Einige unserer Perspektiven stelle ich an den Anfang meiner Regierungserklärung, Perspektiven, die in den nächsten 15 bis 20 Jahren in konkrete Politik für unser Land münden.

Erstens. Schleswig-Holstein wird das Herzstück einer europäischen Technologieregion von Hamburg über Kopenhagen bis Malmö sein. Wissenschaft, Forschung und Wirtschaft kooperieren miteinander und mit weltweiten Partnern.

Zweitens. Schon heute arbeiten rund zwei Drittel der Beschäftigten im Dienstleistungssektor. Das wird sich auf 80 % steigern. Mehr Schulabgänger als heute werden sich in ihrem Berufsleben selbstständig machen. Viele kleine Betriebe werden entstehen. Schnell, innovativ und flexibel werden sie das Rückgrat der schleswig-holsteinischen Wirtschaft sein.

Drittens. Schleswig-Holstein wird sich als der Standort für Medizintechnik und Forschung, für Reha- und Kureinrichtungen in Deutschland und in der Ostseeregion profilieren. Tourismus, Umweltschutz, Kultur, Freizeit- und Gesundheitswirtschaft arbeiten Hand in Hand. Der Zukunftsmarkt Wellness und Gesundheit wird das produzierende Gewerbe bei Umsatz und Beschäftigung überrundet haben.

Viertens. Sanfte Energie wird zum Marktführer. Regenerative Energiequellen und die ökologisch effiziente Kraft-Wärme-Kopplung produzieren dann die Hälfte des bei uns verbrauchten Stroms. Die Zahl der Arbeitsplätze in der Umweltwirtschaft wird sich verdoppeln.

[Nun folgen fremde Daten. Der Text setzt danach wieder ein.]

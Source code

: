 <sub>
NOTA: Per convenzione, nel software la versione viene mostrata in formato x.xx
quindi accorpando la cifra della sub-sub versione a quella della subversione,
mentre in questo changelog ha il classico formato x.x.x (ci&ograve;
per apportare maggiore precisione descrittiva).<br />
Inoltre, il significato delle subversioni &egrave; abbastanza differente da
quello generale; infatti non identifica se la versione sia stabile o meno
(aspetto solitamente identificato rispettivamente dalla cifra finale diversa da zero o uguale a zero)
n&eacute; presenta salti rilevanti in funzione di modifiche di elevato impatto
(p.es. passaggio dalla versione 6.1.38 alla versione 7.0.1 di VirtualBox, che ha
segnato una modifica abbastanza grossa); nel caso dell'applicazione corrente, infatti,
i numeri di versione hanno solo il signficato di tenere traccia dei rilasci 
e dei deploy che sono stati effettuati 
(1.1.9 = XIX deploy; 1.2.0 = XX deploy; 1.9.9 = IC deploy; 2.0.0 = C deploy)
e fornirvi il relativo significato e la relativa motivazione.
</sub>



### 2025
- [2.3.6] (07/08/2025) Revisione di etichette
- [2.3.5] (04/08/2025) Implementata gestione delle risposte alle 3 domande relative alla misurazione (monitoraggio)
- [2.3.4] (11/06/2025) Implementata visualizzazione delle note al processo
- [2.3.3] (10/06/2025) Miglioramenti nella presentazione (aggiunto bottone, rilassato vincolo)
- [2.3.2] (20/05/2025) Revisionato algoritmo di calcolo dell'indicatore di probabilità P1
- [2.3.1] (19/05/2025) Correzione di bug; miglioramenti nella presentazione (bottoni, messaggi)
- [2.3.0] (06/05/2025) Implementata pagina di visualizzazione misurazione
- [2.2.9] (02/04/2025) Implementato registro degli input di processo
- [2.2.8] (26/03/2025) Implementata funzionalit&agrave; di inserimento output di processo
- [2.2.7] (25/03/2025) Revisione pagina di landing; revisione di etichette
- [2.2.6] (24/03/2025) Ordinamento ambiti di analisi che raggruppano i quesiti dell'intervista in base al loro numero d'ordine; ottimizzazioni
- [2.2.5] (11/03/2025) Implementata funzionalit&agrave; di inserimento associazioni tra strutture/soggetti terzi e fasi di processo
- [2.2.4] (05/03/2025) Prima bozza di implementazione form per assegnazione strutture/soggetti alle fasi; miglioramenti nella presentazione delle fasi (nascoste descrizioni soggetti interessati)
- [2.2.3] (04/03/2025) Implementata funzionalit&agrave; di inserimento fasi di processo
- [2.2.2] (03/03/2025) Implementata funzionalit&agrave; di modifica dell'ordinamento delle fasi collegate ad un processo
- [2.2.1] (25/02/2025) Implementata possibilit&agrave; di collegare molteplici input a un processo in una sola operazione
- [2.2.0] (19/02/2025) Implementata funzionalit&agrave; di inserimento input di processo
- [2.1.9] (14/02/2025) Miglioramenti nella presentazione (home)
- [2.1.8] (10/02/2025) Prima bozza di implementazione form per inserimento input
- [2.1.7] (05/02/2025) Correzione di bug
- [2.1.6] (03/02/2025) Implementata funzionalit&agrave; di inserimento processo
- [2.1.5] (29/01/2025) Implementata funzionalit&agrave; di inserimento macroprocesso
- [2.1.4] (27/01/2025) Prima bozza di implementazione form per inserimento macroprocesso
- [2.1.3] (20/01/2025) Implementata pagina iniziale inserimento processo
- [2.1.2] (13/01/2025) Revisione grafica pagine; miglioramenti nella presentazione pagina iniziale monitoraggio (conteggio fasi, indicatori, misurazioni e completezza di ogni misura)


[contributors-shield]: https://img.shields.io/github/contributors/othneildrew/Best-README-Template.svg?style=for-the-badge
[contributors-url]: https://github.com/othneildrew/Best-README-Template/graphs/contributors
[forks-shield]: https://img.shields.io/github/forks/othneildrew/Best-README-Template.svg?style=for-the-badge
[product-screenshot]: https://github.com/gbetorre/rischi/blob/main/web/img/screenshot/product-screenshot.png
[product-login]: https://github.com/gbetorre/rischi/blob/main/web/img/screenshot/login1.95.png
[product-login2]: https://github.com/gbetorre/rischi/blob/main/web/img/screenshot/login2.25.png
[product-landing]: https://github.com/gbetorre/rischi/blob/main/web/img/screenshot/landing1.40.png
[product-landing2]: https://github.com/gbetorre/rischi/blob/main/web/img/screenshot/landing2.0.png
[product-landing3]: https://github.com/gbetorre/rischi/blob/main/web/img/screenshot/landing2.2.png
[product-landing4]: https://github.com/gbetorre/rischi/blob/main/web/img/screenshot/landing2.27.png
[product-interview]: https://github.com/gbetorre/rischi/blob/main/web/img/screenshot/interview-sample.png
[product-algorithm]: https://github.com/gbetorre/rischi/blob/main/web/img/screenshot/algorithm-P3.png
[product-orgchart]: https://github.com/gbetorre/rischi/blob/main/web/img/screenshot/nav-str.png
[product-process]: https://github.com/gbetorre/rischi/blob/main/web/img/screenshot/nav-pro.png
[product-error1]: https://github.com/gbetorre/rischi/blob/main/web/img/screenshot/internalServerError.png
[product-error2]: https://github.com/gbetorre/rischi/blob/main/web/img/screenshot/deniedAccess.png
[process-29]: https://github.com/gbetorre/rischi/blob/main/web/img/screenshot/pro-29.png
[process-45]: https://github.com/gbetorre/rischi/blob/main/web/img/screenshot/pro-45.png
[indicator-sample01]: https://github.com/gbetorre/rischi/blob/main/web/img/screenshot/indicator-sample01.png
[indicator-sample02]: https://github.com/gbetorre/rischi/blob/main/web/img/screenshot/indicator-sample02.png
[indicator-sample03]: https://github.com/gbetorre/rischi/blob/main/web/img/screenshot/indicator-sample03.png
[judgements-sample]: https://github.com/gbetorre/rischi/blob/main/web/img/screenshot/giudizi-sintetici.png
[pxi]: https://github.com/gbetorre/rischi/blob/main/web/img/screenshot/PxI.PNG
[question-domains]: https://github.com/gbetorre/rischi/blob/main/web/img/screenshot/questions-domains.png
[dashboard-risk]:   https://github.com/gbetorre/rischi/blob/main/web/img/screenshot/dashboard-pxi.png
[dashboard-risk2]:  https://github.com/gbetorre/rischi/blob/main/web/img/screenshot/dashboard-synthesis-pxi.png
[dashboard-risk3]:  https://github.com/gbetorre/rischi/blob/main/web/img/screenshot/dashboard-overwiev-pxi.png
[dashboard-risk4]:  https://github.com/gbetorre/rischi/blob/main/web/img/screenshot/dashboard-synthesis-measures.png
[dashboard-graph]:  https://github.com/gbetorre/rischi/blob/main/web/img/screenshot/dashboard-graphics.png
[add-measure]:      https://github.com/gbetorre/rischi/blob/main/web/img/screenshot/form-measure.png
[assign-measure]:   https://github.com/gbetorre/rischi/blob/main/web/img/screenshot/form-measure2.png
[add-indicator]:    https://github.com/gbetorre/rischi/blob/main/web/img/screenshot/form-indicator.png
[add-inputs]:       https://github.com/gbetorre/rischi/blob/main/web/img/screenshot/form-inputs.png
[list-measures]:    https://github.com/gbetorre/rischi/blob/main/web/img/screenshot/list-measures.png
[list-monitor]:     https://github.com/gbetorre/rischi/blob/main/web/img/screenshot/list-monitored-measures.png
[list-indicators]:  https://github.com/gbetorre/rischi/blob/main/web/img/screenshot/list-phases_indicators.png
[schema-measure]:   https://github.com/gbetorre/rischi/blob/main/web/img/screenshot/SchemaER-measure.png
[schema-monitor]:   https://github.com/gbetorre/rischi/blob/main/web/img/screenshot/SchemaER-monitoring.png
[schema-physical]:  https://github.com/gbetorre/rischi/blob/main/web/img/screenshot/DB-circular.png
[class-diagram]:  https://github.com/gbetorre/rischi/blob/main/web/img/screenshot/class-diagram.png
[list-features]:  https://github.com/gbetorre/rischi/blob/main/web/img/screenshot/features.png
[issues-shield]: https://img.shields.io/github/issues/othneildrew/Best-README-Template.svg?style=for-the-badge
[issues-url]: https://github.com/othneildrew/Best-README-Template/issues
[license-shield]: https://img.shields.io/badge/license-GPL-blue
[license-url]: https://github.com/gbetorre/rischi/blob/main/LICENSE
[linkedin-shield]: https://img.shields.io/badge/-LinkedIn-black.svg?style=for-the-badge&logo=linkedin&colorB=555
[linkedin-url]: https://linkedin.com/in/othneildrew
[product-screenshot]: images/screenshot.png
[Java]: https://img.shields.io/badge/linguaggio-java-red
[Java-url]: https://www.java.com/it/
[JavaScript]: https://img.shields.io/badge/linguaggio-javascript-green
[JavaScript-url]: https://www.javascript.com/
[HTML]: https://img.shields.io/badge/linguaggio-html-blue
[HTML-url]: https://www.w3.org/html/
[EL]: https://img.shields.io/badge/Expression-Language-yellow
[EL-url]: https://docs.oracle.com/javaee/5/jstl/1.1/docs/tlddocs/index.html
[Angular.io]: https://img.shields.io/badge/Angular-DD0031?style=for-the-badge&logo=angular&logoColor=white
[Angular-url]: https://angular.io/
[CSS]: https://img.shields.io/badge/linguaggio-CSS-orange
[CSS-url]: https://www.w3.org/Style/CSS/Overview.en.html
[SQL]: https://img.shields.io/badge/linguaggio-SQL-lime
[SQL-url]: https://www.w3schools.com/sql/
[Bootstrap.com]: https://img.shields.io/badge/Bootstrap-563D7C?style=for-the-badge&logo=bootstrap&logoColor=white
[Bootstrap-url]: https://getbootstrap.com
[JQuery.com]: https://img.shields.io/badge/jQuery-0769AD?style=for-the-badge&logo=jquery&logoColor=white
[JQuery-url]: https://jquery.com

(Beifall bei SPD, BÜNDNIS 90/DIE GRÜ- NEN und SSW)

Fünftens. Für jeden - Männer und Frauen - werden sich Erwerbsarbeit, berufliche Qualifikation und Familienzeit abwechseln. In 20 Jahren wird es noch mehr freiwilliges Engagement, Eigenverantwortung und Möglichkeiten zur Selbsthilfe geben. Mithilfe großer Bürgerstiftungen engagieren sich Menschen für gemeinnützige Zwecke. Ein neuer Gesellschaftsvertrag zwischen Bürgern und Staat wird den Rahmen für eine funktionierende Bürgergesellschaft vorgeben.

Mut zu Veränderung setzt Mut zu politischer Führung voraus. Das ist es, was die Menschen von uns erwarten.

(Beifall bei der SPD und des Abgeordneten Wolfgang Kubicki [F.D.P.])

Nicht Besserwisserei und Bevormundung, sondern Orientierung braucht unser Land.

(Zuruf des Abgeordneten Wolfgang Kubicki [F.D.P.])

Meine Landesregierung setzt alles daran, diese Perspektiven Wirklichkeit werden zu lassen. Dazu suchen wir Verbündete. Unsere norddeutschen Nachbarn zählen ebenso dazu wie der Bund und unsere europäischen Partner.

(Zuruf des Abgeordneten Martin Kayenburg [CDU])

Wie sinnvoll die Zusammenarbeit im Norden ist, zeigt das aktuelle Beispiel des Großraumflugzeugs Airbus A3XX. Mit diesem Projekt können wir für die Region Hamburg und Schleswig-Holstein mehrere tausend Arbeitsplätze schaffen.